Es ist schwer all das Erlebte und Erfahrene in Worte zu fassen. Unfassbar gross sind die Unterschiede zwischen den Welten der Reichen und der Armen in Guatemala - in den letzten Tagen haben wir eher in letzterer gelebt. Die Geschichte von Guatemala ist gepraegt vom einem furchtbaren Buergerkrieg, der erst vor einigen Jahren offiziell beendet wurde. Momentan sind wir in Huehuetenango, der aermsten Region Guatemalas. Die wilden Fahrten mit den 20-Jahre alten Busse ueber Erdwege haben wir auch ueberlebt. Dafuer haben wir uns heute bei einer Messe in der Kathedrale bedankt. ;)

Projekt Eco-Quetzal

Durch Zufall sind wir durch unseren Reisefuehrer auf das Projekt Eco-Quetzal gestossen. In der Gegend um Coban haben deutsche Forscher vor einigen Jahren eine ungewoehlich grosse Ansammlung von Quetzales (eine besondere Vogelart) entdeckt - diese waren aber durch die vorherrschenden Anbaumethoden der Indigenas (Indianer) und das Roden des Regenwaldes gefaehrdet.
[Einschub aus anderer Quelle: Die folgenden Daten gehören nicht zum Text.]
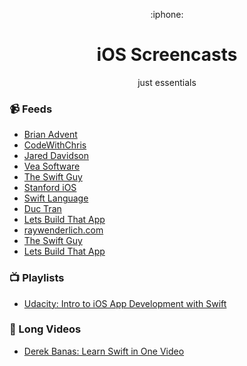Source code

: <p align="center">:iphone:</p>
<h1 align="center">iOS Screencasts</h1>
<p align="center">just essentials</p>

### :video_camera: Feeds
- [Brian Advent](https://www.youtube.com/channel/UCysEngjfeIYapEER9K8aikw)
- [CodeWithChris](https://www.youtube.com/user/CodeWithChris)
- [Jared Davidson](https://www.youtube.com/user/Archetapp)
- [Vea Software](https://www.youtube.com/user/veasoftware)
- [The Swift Guy](https://www.youtube.com/channel/UC-d1NWv5IWtIkfH47ux4dWA)
- [Stanford iOS](https://www.youtube.com/channel/UCYVp6suz7ztKAKY8jpfACXA)
- [Swift Language](https://www.youtube.com/user/TheSwiftLanguage)
- [Duc Tran](https://www.youtube.com/channel/UCvPFGq6luCqAVGiFpzTvkIA)
- [Lets Build That App](https://www.youtube.com/channel/UCuP2vJ6kRutQBfRmdcI92mA)
- [raywenderlich.com](https://videos.raywenderlich.com/screencasts)
- [The Swift Guy](https://www.youtube.com/channel/UC-d1NWv5IWtIkfH47ux4dWA)
- [Lets Build That App](https://www.youtube.com/channel/UCuP2vJ6kRutQBfRmdcI92mA)

### :tv: Playlists
- [Udacity: Intro to iOS App Development with Swift](https://www.youtube.com/playlist?list=PLAwxTw4SYaPl1ukwgPc8h8h-nvCSwsL5J)

### :movie_camera: Long Videos
- [Derek Banas: Learn Swift in One Video](https://www.youtube.com/watch?v=6Zf79Ns8_oY)
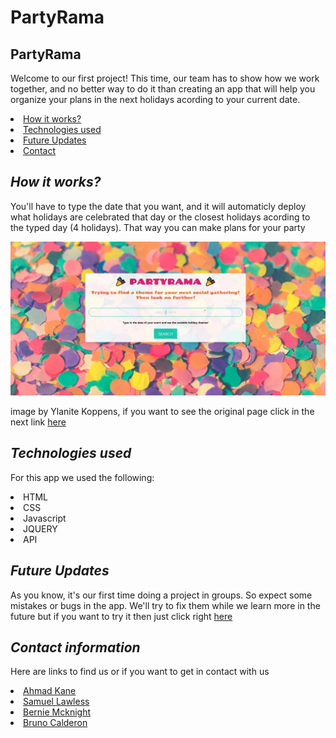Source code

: # PartyRama
 <h2>PartyRama</h2>
<p> Welcome to our first project! 
This time, our team has to show how we work together, and no better way to do it than creating an app that will help you organize your plans in the next holidays acording to your current date.
</p>
            <li>
                <a href="#Works">How it works?</a>
            </li>
            <li>
                <a href="#tech">Technologies used</a>
            </li>
            <li>
            <a href="#Future-Updates">Future Updates</a>
             </li>
             <li>
                 <a href="#contact">Contact</a>
             </li>
           


 

 ## <h2 id="Works"><i> How it works?</i></h2>
 <p>You'll have to type the date that you want, and it will automaticly deploy what holidays are celebrated that day or the closest holidays acording to the typed day (4 holidays). That way you can make plans for your party </p>
 <img src="./assets/readme-image1.jpg" alt="Failed to load the screenshot">
 <p>image by Ylanite Koppens, if you want to see the original page click in the next link <a href="https://www.pexels.com/photo/assorted-colors-paper-cutouts-closeup-photo-796607/" target ="_blank">here</a></p>

  ## <h2 id="tech"><i> Technologies used</i></h2>
<p>For this app we used the following:</p>
<li>HTML</li>
<li>CSS</li>
<li>Javascript</li>
<li>JQUERY</li>
<li>API</li>

 ## <h2 id=Future-Updates><i>Future Updates</i></h2>
 <p>As you know, it's our first time doing a project in groups. So expect some mistakes or bugs in the app. We'll try to fix them while we learn more in the future but if you want to try it then just click right <a href="https://bruno192000.github.io/Holiday/" target="_blank">here</a></p>
 

 ## <h2 id="contact"><i>Contact information</i></h2>

<p>Here are links to find us or if you want to get in contact with us</p>

<li><a href="https://github.com/ahmadkane93" target="_blank">Ahmad Kane</a></li>
    <li><a href="https://github.com/slawless08" target="_blank">Samuel Lawless</a></li>
    <li> <a href="https://github.com/sissyhanks" target="_blank">Bernie Mcknight</a></li>
     <li> <a href="https://github.com/bruno192000" target="_blank">Bruno Calderon</a></li>
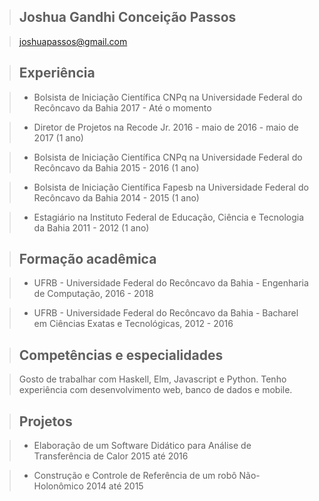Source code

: 

> ## Joshua Gandhi Conceição Passos

> [joshuapassos@gmail.com](malito:joshuapassos@gmail.com)

>## Experiência

> - Bolsista de Iniciação Científica CNPq na Universidade Federal do Recôncavo da Bahia 2017 - Até o momento

> - Diretor de Projetos na Recode Jr. 2016 - maio de 2016 - maio de 2017 (1 ano)

> - Bolsista de Iniciação Científica CNPq na Universidade Federal do Recôncavo da Bahia 2015 - 2016 (1 ano)

> - Bolsista de Iniciação Científica Fapesb na Universidade Federal do Recôncavo da Bahia 2014 - 2015 (1 ano)

> - Estagiário na Instituto Federal de Educação, Ciência e Tecnologia da Bahia 2011 - 2012 (1 ano)

> ## Formação acadêmica

> - UFRB - Universidade Federal do Recôncavo da Bahia - Engenharia de Computação, 2016 - 2018

> - UFRB - Universidade Federal do Recôncavo da Bahia - Bacharel em Ciências Exatas e Tecnológicas, 2012 - 2016

> ## Competências e especialidades

> Gosto de trabalhar com Haskell, Elm, Javascript e Python. Tenho experiência com desenvolvimento web, banco de dados e mobile.

> ## Projetos


> - Elaboração de um Software Didático para Análise de Transferência de Calor 2015 até 2016


> - Construção e Controle de Referência de um robô Não-Holonômico  2014 até 2015
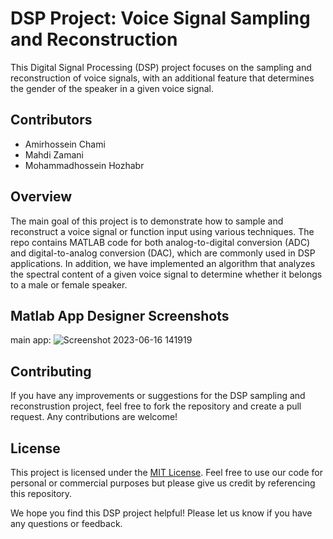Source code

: 
# DSP Project: Voice Signal Sampling and Reconstruction

This Digital Signal Processing (DSP) project focuses on the sampling and reconstruction of voice signals, with an additional feature that determines the gender of the speaker in a given voice signal.

## Contributors
- Amirhossein Chami 
- Mahdi Zamani 
- Mohammadhossein Hozhabr 

## Overview
The main goal of this project is to demonstrate how to sample and reconstruct a voice signal or function input using various techniques. The repo contains MATLAB code for both analog-to-digital conversion (ADC) and digital-to-analog conversion (DAC), which are commonly used in DSP applications. In addition, we have implemented an algorithm that analyzes the spectral content of a given voice signal to determine whether it belongs to a male or female speaker.

## Matlab App Designer Screenshots
main app:
![Screenshot 2023-06-16 141919](https://github.com/AmirhosseinChami/DSP-Sampling-proj/assets/109967486/bc3177ba-e037-4bf6-8604-ce065869a217)

## Contributing

If you have any improvements or suggestions for the DSP sampling and reconstrustion project, feel free to fork the repository and create a pull request. Any contributions are welcome!

## License
This project is licensed under the [MIT License](https://opensource.org/licenses/MIT). Feel free to use our code for personal or commercial purposes but please give us credit by referencing this repository.

We hope you find this DSP project helpful! Please let us know if you have any questions or feedback.
 

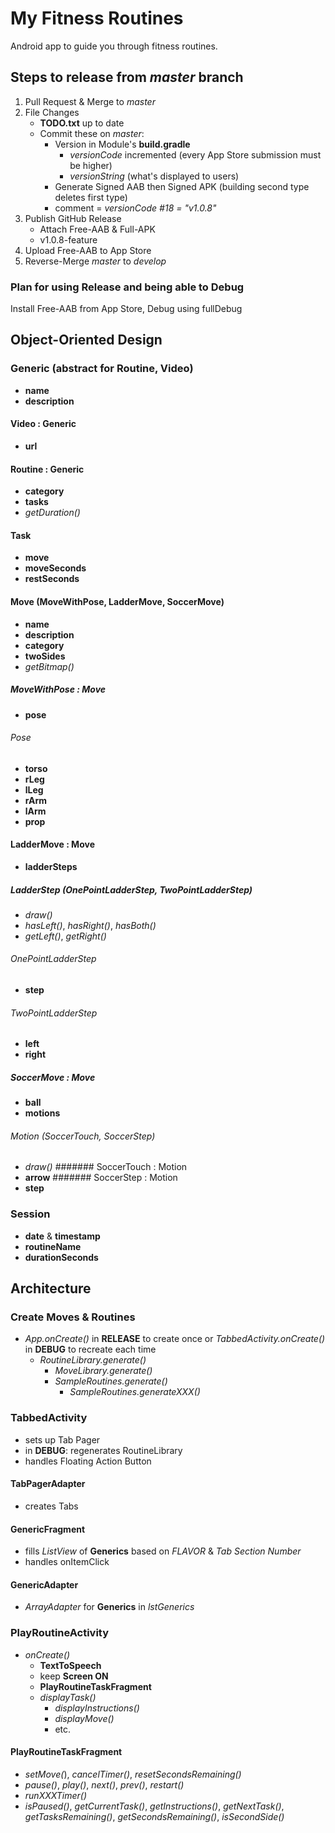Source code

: # My Fitness Routines
Android app to guide you through fitness routines.

## Steps to release from *master* branch
1. Pull Request & Merge to *master*
1. File Changes
    - **TODO.txt** up to date
    - Commit these on *master*:
        - Version in Module's **build.gradle**
            - *versionCode* incremented (every App Store submission must be higher)
            - *versionString* (what's displayed to users)
        - Generate Signed AAB then Signed APK (building second type deletes first type)
        - comment = *versionCode #18 = "v1.0.8"*
1. Publish GitHub Release
    - Attach Free-AAB & Full-APK
    - v1.0.8-feature
1. Upload Free-AAB to App Store
1. Reverse-Merge *master* to *develop*

### Plan for using Release and being able to Debug
Install Free-AAB from App Store, Debug using fullDebug

## Object-Oriented Design
### Generic (abstract for Routine, Video)
- **name**
- **description**
#### Video : Generic
- **url**
#### Routine : Generic
- **category**
- **tasks**
- *getDuration()*
#### Task
- **move**
- **moveSeconds**
- **restSeconds**
#### Move (MoveWithPose, LadderMove, SoccerMove)
- **name**
- **description**
- **category**
- **twoSides**
- *getBitmap()*
##### MoveWithPose : Move
- **pose**
###### Pose
- **torso**
- **rLeg**
- **lLeg**
- **rArm**
- **lArm**
- **prop**
#### LadderMove : Move
- **ladderSteps**
##### LadderStep (OnePointLadderStep, TwoPointLadderStep)
- *draw()*
- *hasLeft()*, *hasRight()*, *hasBoth()*
- *getLeft()*, *getRight()*
###### OnePointLadderStep
- **step**
###### TwoPointLadderStep
- **left**
- **right**
##### SoccerMove : Move
- **ball**
- **motions**
###### Motion (SoccerTouch, SoccerStep)
- *draw()*
####### SoccerTouch : Motion
- **arrow**
####### SoccerStep : Motion
- **step**
### Session
- **date** & **timestamp**
- **routineName**
- **durationSeconds**

## Architecture
### Create Moves & Routines
- *App.onCreate()* in **RELEASE** to create once or *TabbedActivity.onCreate()* in **DEBUG** to recreate each time
    - *RoutineLibrary.generate()*
        - *MoveLibrary.generate()*
        - *SampleRoutines.generate()*
            - *SampleRoutines.generateXXX()*
### TabbedActivity
- sets up Tab Pager
- in **DEBUG**: regenerates RoutineLibrary
- handles Floating Action Button
#### TabPagerAdapter
- creates Tabs
#### GenericFragment
- fills *ListView* of **Generics** based on *FLAVOR* & *Tab Section Number*
- handles onItemClick
#### GenericAdapter
- *ArrayAdapter* for **Generics** in *lstGenerics*
### PlayRoutineActivity
- *onCreate()*
    - **TextToSpeech**
    - keep **Screen ON**
    - **PlayRoutineTaskFragment**
    - *displayTask()*
        - *displayInstructions()*
        - *displayMove()*
        - etc.
#### PlayRoutineTaskFragment
- *setMove(*), *cancelTimer()*, *resetSecondsRemaining()*
- *pause()*, *play()*, *next()*, *prev()*, *restart()*
- *runXXXTimer()*
- *isPaused()*, *getCurrentTask()*, *getInstructions()*, *getNextTask()*, *getTasksRemaining()*, *getSecondsRemaining()*, *isSecondSide()*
Das Projekt Eco-Quetzal hat sich zum Ziel gesetzt den Regenwald zu erhalten und die dort lebenden Menschen zu unterstuetzen. Dies geschieht indem abgehaertete Touristen die Moeglichkeit bekommen fuer einige Tagen bei den Indianerfamilien zu wohnen und den Regenwald zu erkunden - fernab des Massentourismus.

Ein Abenteuer

Andres und ich haben das Abenteuer auf uns genommen und es war wirklich fantastisch. Drei Tage lang haben wir in einfachen Verhaeltnissen bei einer Indianerfamilie gewohnt - die Abende am offenen Feuer (natuerlich ohne Elektrizitaet) werden unvergesslich bleiben! Dies entschaedigt auch fuer den von Regen gepraegten 2h-Fussmarsch und die 3h Fahrt auf einem Lastwagen auf nicht-asphaltierten Wegen.

Oekotourismus

Eco-Quetzal ist fuer mich ein Paradebeispiel fuer Oekotourismus - eine Art von Tourismus der Mensch und Natur respektiert. Vielleicht sollte sich die OEVP dies beim geplanten Skigebietausbau im hinteren Bregenzerwald auch ueberlegen? Ich hoffe jedenfalls auf die Einsicht der Vorarlberger bei der anstehenden Landtagswahl.